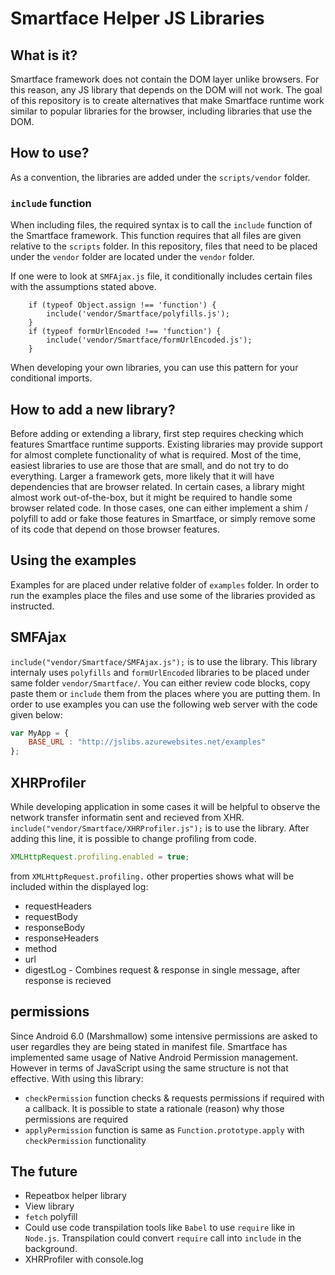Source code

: # Smartface Helper JS Libraries

## What is it?

Smartface framework does not contain the DOM layer unlike browsers. For this reason, any JS library that depends on the DOM will not work. The goal of this repository is to create alternatives that make Smartface runtime work similar to popular libraries for the browser, including libraries that use the DOM.

## How to use?

As a convention, the libraries are added under the `scripts/vendor` folder.


### `include` function

When including files, the required syntax is to call the `include` function of the Smartface framework. This function requires that all files are given relative to the `scripts` folder. 
In this repository, files that need to be placed under the `vendor` folder are located under the `vendor` folder.


If one were to look at `SMFAjax.js` file, it conditionally includes certain files with the assumptions stated above. 

		if (typeof Object.assign !== 'function') {
			include('vendor/Smartface/polyfills.js');
		}
		if (typeof formUrlEncoded !== 'function') {
			include('vendor/Smartface/formUrlEncoded.js');
		}

When developing your own libraries, you can use this pattern for your conditional imports.

## How to add a new library?

Before adding or extending a library, first step requires checking which features Smartface runtime supports. Existing libraries may provide support for almost complete functionality of what is required. Most of the time, easiest libraries to use are those that are small, and do not try to do everything. Larger a framework gets, more likely that it will have dependencies that are browser related. In certain cases, a library might almost work out-of-the-box, but it might be required to handle some browser related code. In those cases, one can either implement a shim / polyfill to add or fake those features in Smartface, or simply remove some of its code that depend on those browser features.

## Using the examples

Examples for are placed under relative folder of `examples` folder. In order to run the examples place the files and use some of the libraries provided as instructed.

## SMFAjax
`include("vendor/Smartface/SMFAjax.js");` is to use the library. This library internaly uses `polyfills` and `formUrlEncoded` libraries to be placed under same folder `vendor/Smartface/`.
You can either review code blocks, copy paste them or `include` them from the places where you are putting them. In order to use examples you can use the following web server with the code given below: 
```javascript
var MyApp = {
	BASE_URL : "http://jslibs.azurewebsites.net/examples"	
};
```


## XHRProfiler
While developing application in some cases it will be helpful to observe the network transfer informatin sent and recieved from XHR.
`include("vendor/Smartface/XHRProfiler.js");` is to use the library. After adding this line, it is possible to change profiling from code.
```javascript
XMLHttpRequest.profiling.enabled = true;
```
from `XMLHttpRequest.profiling.` other properties shows what will be included within the displayed log:
- requestHeaders
- requestBody
- responseBody
- responseHeaders
- method
- url
- digestLog - Combines request & response in single message, after response is recieved

## permissions
Since Android 6.0 (Marshmallow) some intensive permissions are asked to user regardles they are being stated in manifest file. Smartface has implemented same usage of Native Android Permission management. However in terms of JavaScript using the same structure is not that effective. With using this library:
- `checkPermission` function checks & requests permissions if required with a callback. It is possible to state a rationale (reason) why those permissions are required
- `applyPermission` function is same as `Function.prototype.apply` with `checkPermission` functionality

## The future

- Repeatbox helper library
- View library
- `fetch` polyfill
- Could use code transpilation tools like `Babel` to use `require` like in 
`Node.js`. Transpilation could convert `require` call into `include` in the
background.
- XHRProfiler with console.log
-------
To do. Retype only the stretch of lines above starting at the one with "- requestHeaders" and stopping at the one with "## permissions", exactly as written, with both kept.

Solution to this exercise.
- requestHeaders
- requestBody
- responseBody
- responseHeaders
- method
- url
- digestLog - Combines request & response in single message, after response is recieved

## permissions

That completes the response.